Yes, they have MAJOR talent issues galore. And yes, the coaching of rookie coach Cam Cameron is rife with, well, rookie mistakes. But one of those very serious mistakes -- his alienating of veterans, specifically Jason Taylor -- could be addressed before the season ends if Huizenga were involved.
And maybe that might salvage a victory. Maybe that might derail Miami from its tracks to winless.
Here are the facts: Cameron, a Bobby Knight disciple resolute in thinking he knows the right way to do things, wants everyone to fall in lock step with his program. Except players are people, not robots. And some guys need nurturing and extra attention. Jason Taylor happens to be one of those guys.
And because Cameron hasn't seen fit to defer to Taylor, to embrace Taylor, to make an exception for an exceptional player, his relationship with Taylor has suffered a divide so significant, I've been told Taylor probably wouldn't want to play for Cameron next season.
So where does Huizenga figure in this ugly picture? Well, if the owner had an office in the team facility like Jerry Jones has in Dallas and even Robert Kraft has in New England, he would have caught wind of the friction by now.
My goodness, I'm on the outside looking in and I've gotten wind of the friction. So how could folks inside the organization not? How could Huizenga not if he were rubbing elbows with his employees everyday?
Anyway, if the owner were in position to know what's going on, he'd be in position to make peace between the parties. He could tell Cameron, "Coach, I respect your approach, but sometimes you have to do the uncomfortable thing, the irregular thing, to make a team work. Taylor is a leader and a pretty good player. Defer to him a little if you must. Just make it work for him so he makes it work for you."

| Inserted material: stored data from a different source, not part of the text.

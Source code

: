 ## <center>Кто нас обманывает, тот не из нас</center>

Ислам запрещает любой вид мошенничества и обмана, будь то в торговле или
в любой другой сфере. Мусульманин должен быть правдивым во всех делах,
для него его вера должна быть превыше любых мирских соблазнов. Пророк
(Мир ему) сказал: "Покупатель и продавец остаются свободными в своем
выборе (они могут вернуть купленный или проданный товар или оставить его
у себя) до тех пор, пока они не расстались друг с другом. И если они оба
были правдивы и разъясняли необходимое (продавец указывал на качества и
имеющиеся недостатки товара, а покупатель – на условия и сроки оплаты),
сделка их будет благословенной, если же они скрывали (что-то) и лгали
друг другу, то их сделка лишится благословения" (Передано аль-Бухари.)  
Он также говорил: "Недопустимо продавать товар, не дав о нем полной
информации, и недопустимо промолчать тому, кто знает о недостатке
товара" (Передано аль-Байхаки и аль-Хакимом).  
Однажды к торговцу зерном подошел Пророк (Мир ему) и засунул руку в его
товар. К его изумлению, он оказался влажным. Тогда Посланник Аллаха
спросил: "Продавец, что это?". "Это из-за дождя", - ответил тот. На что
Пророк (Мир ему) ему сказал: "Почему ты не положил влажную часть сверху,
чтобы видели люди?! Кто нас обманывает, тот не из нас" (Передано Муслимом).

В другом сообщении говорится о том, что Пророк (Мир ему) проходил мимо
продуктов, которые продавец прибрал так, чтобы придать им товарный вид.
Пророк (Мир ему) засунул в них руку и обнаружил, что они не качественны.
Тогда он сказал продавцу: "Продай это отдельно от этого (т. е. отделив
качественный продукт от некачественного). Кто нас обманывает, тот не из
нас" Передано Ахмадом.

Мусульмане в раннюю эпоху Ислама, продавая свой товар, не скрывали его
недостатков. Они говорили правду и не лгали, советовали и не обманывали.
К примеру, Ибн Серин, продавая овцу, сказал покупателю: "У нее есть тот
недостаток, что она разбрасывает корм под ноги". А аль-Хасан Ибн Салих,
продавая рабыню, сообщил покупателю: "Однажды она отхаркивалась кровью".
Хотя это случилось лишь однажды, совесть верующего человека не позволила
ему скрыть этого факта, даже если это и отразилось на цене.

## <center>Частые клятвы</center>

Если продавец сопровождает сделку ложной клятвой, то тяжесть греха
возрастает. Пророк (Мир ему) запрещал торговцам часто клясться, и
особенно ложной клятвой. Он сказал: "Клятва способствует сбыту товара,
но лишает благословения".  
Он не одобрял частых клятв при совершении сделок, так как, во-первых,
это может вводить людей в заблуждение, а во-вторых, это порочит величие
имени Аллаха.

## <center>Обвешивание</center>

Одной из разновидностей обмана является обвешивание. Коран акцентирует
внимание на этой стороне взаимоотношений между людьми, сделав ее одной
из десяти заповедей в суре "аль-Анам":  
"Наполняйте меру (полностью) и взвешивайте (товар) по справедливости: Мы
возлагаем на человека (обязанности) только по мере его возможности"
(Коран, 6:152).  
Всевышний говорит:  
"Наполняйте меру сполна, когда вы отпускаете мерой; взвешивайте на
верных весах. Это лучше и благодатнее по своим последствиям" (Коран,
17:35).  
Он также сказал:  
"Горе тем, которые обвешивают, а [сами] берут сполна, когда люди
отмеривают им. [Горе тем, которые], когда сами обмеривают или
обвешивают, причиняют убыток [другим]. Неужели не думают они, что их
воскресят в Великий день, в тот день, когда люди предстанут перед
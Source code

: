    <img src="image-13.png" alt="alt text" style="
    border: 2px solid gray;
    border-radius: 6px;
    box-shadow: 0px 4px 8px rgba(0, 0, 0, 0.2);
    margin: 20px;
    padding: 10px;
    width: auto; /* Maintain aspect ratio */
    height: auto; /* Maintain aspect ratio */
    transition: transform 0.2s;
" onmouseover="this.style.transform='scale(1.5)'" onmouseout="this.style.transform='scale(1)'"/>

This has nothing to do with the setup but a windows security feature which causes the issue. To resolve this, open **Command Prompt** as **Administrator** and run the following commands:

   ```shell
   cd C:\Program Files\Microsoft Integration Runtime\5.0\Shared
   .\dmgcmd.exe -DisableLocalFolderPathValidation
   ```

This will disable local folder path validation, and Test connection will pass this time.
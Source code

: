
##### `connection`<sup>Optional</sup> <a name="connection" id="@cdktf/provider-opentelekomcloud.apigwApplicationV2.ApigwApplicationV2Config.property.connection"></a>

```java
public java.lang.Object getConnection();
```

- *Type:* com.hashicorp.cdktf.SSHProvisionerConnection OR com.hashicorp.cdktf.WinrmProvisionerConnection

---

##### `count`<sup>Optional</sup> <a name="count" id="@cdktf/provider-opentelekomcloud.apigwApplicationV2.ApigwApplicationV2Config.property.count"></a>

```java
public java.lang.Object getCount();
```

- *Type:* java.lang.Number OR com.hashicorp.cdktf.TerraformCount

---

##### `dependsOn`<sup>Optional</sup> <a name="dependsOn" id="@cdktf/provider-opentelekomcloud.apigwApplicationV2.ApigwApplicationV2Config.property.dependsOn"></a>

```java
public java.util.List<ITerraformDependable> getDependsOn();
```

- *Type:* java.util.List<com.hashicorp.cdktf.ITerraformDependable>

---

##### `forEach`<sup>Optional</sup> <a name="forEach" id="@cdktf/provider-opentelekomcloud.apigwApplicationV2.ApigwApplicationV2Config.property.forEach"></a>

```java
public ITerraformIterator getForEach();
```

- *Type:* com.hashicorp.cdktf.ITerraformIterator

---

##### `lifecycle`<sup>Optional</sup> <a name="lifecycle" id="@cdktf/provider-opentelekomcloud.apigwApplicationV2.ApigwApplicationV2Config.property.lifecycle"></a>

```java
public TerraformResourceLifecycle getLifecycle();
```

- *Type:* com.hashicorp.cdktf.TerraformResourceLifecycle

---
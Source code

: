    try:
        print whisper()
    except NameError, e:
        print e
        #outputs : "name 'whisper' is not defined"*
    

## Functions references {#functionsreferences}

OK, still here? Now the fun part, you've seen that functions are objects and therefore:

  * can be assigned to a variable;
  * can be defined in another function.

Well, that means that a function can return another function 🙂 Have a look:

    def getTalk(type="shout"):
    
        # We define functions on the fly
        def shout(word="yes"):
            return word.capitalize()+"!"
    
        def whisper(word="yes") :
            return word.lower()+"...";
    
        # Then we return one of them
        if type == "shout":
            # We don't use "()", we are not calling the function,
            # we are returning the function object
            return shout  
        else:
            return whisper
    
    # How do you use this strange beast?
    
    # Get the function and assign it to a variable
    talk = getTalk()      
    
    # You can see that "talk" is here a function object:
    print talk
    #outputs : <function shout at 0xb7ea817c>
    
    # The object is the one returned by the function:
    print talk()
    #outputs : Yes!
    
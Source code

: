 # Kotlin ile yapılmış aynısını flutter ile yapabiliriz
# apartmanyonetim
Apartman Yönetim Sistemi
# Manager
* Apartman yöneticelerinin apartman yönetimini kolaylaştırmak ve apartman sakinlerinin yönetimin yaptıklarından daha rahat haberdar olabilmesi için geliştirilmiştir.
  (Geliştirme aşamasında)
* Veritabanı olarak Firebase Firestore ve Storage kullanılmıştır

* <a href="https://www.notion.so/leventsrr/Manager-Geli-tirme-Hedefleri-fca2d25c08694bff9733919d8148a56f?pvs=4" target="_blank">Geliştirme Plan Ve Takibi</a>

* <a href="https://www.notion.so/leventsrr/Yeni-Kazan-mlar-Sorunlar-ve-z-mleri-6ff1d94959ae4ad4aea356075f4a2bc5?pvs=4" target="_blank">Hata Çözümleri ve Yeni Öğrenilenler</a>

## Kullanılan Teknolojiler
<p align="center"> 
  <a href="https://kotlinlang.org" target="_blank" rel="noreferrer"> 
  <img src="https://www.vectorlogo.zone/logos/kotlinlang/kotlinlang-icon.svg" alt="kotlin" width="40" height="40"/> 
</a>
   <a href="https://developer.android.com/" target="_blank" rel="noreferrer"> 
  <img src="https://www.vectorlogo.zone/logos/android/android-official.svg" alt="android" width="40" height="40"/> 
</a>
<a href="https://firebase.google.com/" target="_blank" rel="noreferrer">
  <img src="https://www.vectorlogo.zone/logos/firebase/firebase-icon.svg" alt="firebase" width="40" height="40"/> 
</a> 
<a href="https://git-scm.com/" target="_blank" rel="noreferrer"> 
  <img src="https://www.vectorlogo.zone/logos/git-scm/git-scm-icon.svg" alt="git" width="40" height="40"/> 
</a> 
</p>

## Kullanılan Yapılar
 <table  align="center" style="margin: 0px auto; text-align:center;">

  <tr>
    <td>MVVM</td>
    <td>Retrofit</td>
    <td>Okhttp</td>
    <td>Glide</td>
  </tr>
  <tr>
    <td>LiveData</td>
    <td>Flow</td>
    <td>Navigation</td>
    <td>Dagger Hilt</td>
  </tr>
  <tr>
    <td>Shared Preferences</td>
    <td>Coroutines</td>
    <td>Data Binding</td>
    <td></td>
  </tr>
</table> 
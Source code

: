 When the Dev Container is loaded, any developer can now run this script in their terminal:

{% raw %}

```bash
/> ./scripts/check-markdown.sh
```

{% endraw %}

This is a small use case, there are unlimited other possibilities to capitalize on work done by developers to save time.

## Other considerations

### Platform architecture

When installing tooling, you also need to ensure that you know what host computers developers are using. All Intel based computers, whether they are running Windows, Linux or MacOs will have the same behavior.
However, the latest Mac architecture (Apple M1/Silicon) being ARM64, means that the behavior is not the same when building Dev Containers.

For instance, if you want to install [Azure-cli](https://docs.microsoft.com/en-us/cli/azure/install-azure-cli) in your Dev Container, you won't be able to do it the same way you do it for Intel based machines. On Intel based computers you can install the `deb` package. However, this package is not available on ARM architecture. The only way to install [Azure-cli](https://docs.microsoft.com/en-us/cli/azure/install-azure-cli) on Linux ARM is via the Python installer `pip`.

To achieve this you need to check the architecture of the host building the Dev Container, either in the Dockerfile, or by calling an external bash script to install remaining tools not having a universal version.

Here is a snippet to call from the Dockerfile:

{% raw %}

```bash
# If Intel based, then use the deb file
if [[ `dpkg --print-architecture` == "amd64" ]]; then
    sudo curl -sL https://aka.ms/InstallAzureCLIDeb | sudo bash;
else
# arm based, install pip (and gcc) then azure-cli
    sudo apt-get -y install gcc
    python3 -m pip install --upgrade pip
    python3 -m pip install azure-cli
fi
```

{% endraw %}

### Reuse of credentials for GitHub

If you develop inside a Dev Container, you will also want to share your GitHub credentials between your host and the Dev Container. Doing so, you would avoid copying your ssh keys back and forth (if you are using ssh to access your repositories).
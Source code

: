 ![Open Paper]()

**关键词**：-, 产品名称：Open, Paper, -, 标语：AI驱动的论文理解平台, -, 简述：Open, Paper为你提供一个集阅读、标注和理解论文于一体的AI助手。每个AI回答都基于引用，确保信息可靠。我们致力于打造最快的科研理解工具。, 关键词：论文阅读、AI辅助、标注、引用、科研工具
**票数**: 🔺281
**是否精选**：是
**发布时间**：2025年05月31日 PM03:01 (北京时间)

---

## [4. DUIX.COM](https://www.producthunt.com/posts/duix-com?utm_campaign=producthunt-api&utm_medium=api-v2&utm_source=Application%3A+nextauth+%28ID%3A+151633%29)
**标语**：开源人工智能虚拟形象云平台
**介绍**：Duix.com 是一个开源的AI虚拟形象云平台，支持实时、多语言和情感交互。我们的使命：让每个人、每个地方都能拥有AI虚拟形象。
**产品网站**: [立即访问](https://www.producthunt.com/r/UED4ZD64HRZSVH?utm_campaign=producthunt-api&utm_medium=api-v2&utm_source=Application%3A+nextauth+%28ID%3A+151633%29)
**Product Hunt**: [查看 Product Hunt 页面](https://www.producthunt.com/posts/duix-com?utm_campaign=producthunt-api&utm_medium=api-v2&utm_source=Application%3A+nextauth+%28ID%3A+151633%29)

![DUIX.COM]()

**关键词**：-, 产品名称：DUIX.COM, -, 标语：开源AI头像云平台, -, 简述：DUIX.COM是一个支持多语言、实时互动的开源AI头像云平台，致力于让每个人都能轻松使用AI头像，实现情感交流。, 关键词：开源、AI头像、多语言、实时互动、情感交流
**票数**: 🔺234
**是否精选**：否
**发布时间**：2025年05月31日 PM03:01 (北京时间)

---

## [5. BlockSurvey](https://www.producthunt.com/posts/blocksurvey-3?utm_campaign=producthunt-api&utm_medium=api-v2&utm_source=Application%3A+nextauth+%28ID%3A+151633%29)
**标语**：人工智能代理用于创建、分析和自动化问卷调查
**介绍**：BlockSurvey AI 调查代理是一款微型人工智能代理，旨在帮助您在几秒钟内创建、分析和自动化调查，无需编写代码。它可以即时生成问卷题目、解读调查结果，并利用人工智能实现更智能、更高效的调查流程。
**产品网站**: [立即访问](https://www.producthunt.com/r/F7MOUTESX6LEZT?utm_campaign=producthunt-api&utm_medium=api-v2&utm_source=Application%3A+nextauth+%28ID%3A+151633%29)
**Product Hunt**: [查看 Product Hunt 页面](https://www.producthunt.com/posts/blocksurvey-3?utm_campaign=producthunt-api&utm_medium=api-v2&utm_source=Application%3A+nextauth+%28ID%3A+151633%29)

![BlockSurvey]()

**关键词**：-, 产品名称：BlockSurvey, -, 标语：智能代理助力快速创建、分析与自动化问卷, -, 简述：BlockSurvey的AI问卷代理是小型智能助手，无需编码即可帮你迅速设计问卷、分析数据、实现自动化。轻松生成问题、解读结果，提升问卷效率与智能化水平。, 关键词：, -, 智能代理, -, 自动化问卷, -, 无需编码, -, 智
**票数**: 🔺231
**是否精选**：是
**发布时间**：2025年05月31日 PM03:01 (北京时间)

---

Huizenga could also address Taylor and tell him he sees the divide and is working toward bridging it. That would make Taylor feel all cuddled up and better. And that would lead the player to lead in a positive way, rather than leading an insurrection of discontent. Maybe having someone with as much juice as Huizenga coming between the parties would alleviate, if not eliminate, the problem before the season ends.
But the owner cannot do this because unless he hears of the problem from people like me, I doubt people in the organization are telling him what is really going on for fear of being the bearers of bad news -- which most folks don't want to be with their boss.
It sounds like a simplistic answer to a complex situation. But sometimes right-thinking people who have the same goals -- as in winning at least one football game -- can smooth over significant differences and work together toward a common good.
Unfortunately Huizenga is not really in position to mediate now. He might do it after the season when he actually has long conversations with the parties involved. But by then it might be too late to avoid 0-16.
And that's too bad for the Dolphins.